Lastly, Kendo UI mobile was built almost 3 years ago, during which it has always been a hybrid framework, so we’ve already run into and solved most problems that accompany hybrid frameworks. We’ve been fighting the mobile web before it was cool to fight the mobile web, so it’s a very mature framework and does a lot of things to increase performance strategy-wise.
How easy is it to integrate Kendo IU to web and mobile apps?
Kendo UI is jQuery-based, and they are essentially jQuery plugins, so adding a Kendo UI widget is like adding a jQuery plugin to anything. Whether it’s in a mobile or desktop context, it’s still just a jQuery plugin in its most basic form, so it goes anywhere a jQuery plugin would. If you just want to use a dropdown list, just use it. You don’t have to use a MVVM, a SPA framework, or whatnot.
The mobile widgets also run outside of the application tools. The web widgets work standalone of Angular, as they’re directives on top of Kendo UI to do Angular development. The widgets would work anywhere, for example in a Backbone app. You don’t need to abandon, for example, Ember.js in fear that Kendo UI widgets won’t work in that application. All mobile widgets have been decoupled from the application framework, so you could use Ember to build a mobile app and then use Kendo UI widget with the app.
Furthermore, Kendo UI Mobile has its own idea of an application. When you’re assembling a Kendo UI Mobile application, you use views. When you’re all finished, you use data-roles, attributes and such to configure the UI components. When you’re ready, you create a new Kendo UI mobile application and pass in the document. Kendo UI mobile will go through the documentation and create different mobile views out of your different views in your DOM, and then it stitches everything together so that when you click on an anchor to a different view, instead of going to a different page, your view slides in as it should on mobile.
In conclusion, if you’re already planning to use Kendo UI, you don’t need Angular, Ember or anything else. You don’t have to adopt a library just to use a widget either. Kendo UI mobile is enough end-to-end, as it’s really taking the web and making it work as a native application.
How can you leverage the Telerik platform to efficiently turn an existing web app into iOS and Android hybrid app?

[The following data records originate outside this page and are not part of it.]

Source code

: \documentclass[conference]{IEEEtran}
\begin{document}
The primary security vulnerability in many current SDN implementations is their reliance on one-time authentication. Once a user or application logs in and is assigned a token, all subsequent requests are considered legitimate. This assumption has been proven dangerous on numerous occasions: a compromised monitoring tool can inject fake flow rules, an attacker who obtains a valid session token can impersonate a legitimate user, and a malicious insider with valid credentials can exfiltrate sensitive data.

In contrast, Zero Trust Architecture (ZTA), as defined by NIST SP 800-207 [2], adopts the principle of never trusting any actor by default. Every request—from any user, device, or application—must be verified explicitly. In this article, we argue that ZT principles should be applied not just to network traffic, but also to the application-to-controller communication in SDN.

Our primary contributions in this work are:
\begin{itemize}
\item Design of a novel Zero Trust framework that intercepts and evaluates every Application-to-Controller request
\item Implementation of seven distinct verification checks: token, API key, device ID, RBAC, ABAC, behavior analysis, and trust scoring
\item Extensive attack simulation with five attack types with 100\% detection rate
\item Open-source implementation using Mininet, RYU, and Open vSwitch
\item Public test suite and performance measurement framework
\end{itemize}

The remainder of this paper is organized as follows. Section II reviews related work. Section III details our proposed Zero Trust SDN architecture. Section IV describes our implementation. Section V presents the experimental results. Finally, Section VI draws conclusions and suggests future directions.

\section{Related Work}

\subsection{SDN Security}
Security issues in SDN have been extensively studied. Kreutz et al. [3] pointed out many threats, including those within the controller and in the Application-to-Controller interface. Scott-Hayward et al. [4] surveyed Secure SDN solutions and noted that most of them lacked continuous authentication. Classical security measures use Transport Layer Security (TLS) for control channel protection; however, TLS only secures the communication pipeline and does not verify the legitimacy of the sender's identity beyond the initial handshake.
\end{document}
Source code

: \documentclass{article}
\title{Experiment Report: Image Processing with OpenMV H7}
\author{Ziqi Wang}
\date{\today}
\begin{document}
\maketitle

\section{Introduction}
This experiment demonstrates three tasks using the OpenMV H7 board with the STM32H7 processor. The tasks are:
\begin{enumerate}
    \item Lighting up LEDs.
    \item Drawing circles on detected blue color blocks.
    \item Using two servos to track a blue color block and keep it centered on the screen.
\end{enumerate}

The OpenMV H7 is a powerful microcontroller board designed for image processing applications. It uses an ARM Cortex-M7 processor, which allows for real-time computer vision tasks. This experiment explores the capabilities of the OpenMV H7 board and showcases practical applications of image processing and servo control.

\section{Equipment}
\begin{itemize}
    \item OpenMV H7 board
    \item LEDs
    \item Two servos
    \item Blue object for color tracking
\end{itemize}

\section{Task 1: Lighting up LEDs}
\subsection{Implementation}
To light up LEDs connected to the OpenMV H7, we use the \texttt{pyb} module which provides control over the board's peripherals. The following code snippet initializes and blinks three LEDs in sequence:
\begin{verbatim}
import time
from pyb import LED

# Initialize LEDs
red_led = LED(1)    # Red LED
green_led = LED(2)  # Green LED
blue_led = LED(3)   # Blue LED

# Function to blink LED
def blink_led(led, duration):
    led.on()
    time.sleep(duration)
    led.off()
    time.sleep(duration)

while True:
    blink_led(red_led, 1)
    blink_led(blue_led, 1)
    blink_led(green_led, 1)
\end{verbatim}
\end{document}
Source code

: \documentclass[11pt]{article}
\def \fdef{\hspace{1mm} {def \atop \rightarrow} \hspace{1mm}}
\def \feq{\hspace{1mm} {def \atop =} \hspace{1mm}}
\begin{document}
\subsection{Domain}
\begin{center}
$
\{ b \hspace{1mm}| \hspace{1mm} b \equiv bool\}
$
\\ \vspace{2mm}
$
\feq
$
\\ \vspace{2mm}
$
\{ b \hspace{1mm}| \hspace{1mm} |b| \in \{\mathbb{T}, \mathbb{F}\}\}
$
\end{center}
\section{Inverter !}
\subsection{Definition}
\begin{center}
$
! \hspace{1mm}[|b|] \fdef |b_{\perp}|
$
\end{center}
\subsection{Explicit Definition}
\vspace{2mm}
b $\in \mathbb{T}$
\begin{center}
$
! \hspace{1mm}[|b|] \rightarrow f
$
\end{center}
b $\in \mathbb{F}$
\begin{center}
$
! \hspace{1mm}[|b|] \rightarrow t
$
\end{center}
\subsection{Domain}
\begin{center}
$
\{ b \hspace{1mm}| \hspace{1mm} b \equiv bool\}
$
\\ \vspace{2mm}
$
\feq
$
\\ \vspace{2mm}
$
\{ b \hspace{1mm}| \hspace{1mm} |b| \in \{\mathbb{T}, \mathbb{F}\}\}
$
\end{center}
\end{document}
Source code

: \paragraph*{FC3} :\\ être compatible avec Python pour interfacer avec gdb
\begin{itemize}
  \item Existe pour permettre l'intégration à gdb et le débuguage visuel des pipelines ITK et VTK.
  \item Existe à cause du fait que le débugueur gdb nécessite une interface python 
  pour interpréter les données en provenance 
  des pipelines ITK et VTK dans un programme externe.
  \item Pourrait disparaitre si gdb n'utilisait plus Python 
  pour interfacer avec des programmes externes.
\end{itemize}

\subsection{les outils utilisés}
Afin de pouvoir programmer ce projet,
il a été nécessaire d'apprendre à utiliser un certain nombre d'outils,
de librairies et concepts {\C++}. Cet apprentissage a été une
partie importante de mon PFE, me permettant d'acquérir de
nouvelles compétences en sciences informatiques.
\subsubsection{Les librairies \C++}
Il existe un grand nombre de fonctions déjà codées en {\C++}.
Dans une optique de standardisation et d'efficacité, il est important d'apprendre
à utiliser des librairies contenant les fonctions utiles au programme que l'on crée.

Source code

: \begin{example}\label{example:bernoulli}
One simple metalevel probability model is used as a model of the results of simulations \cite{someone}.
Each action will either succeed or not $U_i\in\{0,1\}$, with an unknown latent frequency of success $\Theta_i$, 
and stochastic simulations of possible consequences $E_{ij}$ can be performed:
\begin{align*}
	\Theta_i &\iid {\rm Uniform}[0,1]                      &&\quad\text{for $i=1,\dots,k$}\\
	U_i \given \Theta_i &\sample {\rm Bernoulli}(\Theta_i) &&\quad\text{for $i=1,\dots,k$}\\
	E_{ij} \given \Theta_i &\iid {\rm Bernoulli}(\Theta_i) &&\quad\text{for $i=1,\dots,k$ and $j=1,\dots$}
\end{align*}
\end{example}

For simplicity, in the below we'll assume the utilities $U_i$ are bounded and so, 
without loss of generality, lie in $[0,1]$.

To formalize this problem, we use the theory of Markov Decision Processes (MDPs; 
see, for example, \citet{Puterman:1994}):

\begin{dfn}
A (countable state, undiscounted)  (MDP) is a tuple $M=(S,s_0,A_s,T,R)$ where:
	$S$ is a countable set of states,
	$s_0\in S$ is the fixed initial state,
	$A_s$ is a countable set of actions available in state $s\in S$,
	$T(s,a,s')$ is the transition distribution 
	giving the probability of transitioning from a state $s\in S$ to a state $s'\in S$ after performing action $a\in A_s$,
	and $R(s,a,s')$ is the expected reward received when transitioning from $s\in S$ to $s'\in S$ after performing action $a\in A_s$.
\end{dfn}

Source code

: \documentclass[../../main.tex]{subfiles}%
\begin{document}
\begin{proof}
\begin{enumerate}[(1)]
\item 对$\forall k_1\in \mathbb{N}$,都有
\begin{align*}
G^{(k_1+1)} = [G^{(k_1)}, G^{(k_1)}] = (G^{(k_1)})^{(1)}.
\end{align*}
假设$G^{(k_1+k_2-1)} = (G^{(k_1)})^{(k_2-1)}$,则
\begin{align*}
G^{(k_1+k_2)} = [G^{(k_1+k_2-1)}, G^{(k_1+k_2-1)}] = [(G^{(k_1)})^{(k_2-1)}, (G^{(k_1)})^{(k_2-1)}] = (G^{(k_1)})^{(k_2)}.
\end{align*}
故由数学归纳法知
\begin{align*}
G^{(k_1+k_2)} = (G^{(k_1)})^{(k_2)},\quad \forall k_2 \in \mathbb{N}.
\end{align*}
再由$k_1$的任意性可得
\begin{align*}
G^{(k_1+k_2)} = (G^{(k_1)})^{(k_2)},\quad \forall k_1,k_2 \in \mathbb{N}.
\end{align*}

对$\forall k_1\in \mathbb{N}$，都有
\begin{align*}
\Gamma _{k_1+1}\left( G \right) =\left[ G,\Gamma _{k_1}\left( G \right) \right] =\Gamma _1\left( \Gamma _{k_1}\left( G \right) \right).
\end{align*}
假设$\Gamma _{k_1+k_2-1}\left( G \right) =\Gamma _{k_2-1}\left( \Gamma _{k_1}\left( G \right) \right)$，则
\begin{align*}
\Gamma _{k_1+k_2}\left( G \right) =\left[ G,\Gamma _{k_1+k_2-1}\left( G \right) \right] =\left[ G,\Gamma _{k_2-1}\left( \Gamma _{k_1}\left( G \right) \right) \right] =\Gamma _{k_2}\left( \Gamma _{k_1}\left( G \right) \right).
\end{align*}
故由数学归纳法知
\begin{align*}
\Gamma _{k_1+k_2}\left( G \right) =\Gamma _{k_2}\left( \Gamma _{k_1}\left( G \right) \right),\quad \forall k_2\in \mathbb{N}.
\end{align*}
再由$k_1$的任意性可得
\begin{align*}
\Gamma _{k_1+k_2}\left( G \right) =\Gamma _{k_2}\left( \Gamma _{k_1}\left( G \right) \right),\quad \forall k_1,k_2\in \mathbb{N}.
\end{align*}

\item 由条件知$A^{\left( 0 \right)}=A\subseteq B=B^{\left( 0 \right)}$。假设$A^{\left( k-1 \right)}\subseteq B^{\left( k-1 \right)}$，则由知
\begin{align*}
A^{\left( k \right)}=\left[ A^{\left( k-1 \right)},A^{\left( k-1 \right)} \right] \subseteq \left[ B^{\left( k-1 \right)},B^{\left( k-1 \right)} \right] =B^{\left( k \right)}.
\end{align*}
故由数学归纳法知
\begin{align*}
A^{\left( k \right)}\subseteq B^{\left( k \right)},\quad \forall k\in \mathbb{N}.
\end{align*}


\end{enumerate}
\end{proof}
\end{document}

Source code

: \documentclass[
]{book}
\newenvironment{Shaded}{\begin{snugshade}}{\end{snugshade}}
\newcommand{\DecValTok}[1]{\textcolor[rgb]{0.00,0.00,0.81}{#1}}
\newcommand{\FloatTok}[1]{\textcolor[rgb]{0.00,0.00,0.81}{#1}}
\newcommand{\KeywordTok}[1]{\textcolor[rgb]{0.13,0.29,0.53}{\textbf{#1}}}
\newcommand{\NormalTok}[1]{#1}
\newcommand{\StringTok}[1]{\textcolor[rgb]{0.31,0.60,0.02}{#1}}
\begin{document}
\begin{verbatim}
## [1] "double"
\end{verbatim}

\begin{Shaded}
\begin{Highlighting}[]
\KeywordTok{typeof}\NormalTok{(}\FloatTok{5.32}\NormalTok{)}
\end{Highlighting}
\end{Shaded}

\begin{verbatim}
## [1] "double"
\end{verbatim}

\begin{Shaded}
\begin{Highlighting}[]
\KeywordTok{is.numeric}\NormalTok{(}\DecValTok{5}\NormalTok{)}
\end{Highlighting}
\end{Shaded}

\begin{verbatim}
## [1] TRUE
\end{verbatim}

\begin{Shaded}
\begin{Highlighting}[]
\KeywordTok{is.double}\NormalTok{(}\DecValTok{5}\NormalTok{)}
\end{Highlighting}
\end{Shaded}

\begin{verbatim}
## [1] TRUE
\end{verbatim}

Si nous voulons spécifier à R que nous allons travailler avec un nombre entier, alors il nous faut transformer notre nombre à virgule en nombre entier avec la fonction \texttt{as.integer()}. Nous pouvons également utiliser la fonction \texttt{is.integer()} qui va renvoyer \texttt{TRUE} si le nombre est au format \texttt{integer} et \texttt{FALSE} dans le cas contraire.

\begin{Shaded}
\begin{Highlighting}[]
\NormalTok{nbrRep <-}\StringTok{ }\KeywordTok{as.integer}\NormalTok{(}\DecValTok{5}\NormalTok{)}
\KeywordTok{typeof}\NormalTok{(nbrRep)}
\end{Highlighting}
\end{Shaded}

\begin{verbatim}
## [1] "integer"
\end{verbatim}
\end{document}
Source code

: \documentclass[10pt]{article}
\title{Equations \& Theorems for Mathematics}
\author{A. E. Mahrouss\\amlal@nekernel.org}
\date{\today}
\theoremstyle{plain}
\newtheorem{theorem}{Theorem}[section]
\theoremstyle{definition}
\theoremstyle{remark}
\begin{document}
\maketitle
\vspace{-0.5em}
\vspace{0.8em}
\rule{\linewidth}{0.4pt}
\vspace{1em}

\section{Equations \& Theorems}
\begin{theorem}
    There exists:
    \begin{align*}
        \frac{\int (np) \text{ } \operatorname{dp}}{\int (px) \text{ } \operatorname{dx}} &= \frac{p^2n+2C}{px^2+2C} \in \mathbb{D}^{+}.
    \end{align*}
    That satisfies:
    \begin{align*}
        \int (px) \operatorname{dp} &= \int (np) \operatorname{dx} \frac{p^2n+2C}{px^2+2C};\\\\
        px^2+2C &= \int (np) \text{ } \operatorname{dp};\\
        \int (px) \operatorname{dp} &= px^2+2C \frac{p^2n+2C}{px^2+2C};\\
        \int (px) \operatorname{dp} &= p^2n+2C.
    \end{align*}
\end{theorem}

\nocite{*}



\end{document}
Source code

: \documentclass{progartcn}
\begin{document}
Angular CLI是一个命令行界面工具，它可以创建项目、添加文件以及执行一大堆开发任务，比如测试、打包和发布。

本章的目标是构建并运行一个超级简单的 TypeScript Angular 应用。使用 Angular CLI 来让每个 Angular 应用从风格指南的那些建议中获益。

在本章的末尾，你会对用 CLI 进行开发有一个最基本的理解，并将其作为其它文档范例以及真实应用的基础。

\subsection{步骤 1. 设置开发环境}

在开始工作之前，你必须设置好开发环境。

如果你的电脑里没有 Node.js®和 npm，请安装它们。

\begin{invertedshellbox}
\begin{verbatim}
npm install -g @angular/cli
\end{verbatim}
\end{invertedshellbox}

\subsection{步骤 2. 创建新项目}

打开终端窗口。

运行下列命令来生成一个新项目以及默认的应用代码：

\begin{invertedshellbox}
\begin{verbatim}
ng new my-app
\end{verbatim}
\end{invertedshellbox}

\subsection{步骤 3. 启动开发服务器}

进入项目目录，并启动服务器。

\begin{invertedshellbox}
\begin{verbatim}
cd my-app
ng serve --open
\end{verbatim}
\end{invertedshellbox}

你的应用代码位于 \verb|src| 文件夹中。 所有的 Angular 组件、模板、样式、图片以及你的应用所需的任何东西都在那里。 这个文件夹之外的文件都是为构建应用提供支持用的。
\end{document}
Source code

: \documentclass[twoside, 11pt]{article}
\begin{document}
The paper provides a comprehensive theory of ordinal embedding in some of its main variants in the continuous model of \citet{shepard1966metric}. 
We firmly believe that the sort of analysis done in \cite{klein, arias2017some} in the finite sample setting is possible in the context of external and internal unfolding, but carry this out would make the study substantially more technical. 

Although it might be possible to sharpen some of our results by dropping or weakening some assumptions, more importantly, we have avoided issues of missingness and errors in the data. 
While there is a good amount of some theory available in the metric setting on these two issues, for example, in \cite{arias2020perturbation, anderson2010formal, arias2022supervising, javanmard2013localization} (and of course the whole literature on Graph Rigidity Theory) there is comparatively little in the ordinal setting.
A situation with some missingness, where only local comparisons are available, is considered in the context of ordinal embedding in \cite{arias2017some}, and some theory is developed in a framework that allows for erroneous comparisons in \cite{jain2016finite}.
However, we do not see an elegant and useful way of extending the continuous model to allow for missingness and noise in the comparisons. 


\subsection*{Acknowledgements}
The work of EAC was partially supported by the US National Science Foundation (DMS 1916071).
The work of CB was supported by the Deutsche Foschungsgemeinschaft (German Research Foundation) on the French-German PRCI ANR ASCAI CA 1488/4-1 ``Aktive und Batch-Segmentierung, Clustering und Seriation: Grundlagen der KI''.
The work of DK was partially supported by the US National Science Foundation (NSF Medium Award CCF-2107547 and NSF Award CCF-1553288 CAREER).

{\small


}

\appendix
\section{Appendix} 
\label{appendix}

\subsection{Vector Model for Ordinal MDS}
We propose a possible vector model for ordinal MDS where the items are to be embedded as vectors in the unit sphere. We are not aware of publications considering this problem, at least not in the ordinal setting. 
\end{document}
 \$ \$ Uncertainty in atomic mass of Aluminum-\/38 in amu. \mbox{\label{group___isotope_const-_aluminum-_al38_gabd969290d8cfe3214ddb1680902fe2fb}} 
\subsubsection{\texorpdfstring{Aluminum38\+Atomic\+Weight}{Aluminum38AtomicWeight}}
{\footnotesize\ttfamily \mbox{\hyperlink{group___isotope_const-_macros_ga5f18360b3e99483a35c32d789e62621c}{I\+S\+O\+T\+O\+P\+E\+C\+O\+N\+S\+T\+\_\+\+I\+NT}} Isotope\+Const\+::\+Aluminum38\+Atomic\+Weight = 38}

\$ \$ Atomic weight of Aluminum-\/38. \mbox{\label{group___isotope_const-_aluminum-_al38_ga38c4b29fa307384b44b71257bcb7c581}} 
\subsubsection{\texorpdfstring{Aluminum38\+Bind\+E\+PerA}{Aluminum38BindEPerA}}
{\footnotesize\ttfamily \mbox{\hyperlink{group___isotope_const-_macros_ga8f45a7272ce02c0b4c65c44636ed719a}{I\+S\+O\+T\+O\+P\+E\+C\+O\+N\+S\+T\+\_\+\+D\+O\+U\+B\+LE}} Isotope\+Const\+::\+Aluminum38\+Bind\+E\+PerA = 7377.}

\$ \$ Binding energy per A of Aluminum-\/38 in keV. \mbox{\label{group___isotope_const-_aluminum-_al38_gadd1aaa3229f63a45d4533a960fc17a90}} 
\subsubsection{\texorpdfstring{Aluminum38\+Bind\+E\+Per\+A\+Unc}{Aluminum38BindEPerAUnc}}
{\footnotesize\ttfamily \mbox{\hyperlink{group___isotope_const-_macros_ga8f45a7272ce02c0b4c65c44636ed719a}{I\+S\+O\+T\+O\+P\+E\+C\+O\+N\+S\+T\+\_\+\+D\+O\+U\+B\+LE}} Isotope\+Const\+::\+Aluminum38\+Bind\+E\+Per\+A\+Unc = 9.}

The Telerik platform is a set of tools for building hybrid and mobile applications, whether that’s backend, testing, deploying, prototyping, building with app builder, etc. The Telerik platform’s app builder is a tool that runs either in the browser or as a line of text plugin you can use from your command line. You can add it to your visual studio, and it scaffolds out hybrid mobile apps for you, including all the Cordova and Phonegap libraries, etc. It also includes an emulator you can run on the desktop, along with companion apps you can run on your device to view it from there. Its build tools let you build for iOS, Android, Windows Phone, or even a PC. So app builder makes all this process a whole lot easier that saves you from making a crazy build chain for using Phonegap.
However, don’t try to take a complex web app and drop it into a hybrid one in the context of app builder. When you’re developing for the app store, you should be focusing on building a hybrid app, it’s not a good idea to drop an existing app and drop it in Phonegap to create an instant app, because most UI ideas that applies specifically for the web don’t translate exactly one-for-one to a hybrid app. If it’s a complete frontend application, you can of course reuse the backend, whether it’s Kendo UI’s or somebody else’s. All in all, as long as you handle the decoupling between the frontend and backend well, you will at least get to reuse half of your web app.